Data to use: Begin

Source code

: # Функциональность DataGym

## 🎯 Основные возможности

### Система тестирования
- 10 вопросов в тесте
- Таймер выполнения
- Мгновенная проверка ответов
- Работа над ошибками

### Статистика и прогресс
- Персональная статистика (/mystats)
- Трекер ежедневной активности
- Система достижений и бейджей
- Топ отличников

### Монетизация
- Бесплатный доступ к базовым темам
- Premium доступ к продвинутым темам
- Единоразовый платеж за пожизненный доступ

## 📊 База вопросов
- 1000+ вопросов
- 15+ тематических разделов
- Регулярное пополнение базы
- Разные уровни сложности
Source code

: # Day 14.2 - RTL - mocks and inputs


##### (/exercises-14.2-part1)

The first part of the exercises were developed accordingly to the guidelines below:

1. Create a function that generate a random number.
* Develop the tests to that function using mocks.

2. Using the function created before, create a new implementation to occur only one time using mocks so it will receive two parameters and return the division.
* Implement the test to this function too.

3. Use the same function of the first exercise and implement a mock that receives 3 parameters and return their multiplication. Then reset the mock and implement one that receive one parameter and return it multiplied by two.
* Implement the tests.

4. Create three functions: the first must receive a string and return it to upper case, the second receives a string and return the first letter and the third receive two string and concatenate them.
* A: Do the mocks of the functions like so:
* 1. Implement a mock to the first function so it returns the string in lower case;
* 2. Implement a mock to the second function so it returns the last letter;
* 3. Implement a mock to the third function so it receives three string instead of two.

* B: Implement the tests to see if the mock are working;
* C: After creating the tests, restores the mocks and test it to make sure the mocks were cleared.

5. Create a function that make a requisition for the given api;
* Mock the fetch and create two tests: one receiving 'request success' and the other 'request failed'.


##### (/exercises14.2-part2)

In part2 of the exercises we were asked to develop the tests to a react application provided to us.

Data to use: End
Data to use: Begin

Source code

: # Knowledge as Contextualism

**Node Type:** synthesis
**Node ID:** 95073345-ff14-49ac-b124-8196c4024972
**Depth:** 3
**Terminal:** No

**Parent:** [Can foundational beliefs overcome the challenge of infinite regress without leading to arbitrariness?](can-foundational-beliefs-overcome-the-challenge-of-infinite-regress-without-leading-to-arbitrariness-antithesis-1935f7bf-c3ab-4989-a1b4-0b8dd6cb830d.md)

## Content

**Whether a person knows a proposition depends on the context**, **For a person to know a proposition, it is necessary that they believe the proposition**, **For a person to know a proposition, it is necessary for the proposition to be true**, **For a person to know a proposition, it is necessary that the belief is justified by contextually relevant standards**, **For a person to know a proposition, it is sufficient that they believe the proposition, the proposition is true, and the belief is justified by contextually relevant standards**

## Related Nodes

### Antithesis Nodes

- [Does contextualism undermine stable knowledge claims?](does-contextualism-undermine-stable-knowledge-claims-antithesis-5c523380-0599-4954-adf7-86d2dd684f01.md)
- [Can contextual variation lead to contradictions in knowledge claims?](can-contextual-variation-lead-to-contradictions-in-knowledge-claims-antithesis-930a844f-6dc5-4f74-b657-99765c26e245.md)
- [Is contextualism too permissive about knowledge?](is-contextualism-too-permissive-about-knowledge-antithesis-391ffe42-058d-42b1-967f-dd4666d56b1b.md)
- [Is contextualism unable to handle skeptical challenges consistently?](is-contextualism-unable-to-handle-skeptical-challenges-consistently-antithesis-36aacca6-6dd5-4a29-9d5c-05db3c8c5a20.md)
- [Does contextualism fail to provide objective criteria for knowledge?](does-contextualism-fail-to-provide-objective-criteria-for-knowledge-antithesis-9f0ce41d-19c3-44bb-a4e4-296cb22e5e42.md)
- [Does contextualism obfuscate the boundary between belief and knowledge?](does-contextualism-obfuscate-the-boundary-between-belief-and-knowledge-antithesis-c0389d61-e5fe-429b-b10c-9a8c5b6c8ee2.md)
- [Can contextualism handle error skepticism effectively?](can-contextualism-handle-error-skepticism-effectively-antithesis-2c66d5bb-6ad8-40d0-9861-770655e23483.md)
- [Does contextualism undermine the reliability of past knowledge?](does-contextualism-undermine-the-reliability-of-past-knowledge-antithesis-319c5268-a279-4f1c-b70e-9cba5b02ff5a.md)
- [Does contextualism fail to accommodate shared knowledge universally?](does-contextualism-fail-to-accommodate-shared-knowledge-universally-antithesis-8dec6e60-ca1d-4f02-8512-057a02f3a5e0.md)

Data to use: End

[Activity]:
In the records above, how many lines include "three"? Answer with the number alone.

[Exercise result]:
2